Novel Microchip Enables Optical Observation of Single Molecules in Their Natural State

Summary

Research at Cornell University has created a microchip that isolates individual biological macromolecules such as enzymes and enables observation of their behavior as they interact with other molecules, one at a time. The nanostructured chip has holes that constrain laser illumination to just 2500 cubic nanometers of the solution, such that only about one small soluble molecule and one molecule of the enzyme of interest are contained in it. A laser beam interrogates each hole, producing a fluorescence signal only when the enzyme is interacting with a small soluble molecule. The rate of this reaction can be followed in real time for each enzyme molecule, which enables a clearer understanding of the reaction than when only data averaged over many hundreds or thousands of molecules are available.

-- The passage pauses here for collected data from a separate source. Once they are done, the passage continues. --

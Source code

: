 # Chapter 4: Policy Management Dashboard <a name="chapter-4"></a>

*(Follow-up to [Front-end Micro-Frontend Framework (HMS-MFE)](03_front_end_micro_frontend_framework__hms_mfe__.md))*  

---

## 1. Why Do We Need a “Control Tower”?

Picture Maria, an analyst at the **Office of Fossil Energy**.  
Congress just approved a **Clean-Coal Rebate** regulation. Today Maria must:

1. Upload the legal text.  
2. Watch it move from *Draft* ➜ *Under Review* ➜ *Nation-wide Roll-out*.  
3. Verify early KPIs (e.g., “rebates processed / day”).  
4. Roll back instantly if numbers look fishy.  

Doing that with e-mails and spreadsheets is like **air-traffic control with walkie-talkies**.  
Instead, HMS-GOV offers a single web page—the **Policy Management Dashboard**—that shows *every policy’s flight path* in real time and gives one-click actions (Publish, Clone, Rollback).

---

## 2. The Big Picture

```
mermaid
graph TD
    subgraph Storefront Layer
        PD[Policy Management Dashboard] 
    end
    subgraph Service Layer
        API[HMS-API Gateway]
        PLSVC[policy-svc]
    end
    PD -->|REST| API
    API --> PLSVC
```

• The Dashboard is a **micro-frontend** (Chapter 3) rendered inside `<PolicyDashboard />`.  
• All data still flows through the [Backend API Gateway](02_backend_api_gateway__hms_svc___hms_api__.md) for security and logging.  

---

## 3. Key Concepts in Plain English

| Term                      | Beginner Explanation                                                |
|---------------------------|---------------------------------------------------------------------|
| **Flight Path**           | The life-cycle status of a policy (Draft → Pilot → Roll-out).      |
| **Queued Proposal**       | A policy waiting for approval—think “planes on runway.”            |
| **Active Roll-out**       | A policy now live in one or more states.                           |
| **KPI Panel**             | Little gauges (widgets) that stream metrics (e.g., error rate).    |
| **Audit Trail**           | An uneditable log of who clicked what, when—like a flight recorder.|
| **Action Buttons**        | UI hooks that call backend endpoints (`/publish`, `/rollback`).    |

The research, which is funded in part by the Genome Program in the Office of Biological & Environmental Research, is highlighted on the cover of the January 31, 2003, issue of Science. The principal investigators of the project, professors of engineering and applied physics Watt W. Webb and Harold Craighead, note that the technique may enable rapid genome sequencing using just a single molecule of DNA, reading strands of DNA tens of thousands of base pairs long. This would overcome a significant limitation of the best current techniques which only can sequence up to about 1000 base pairs at a time.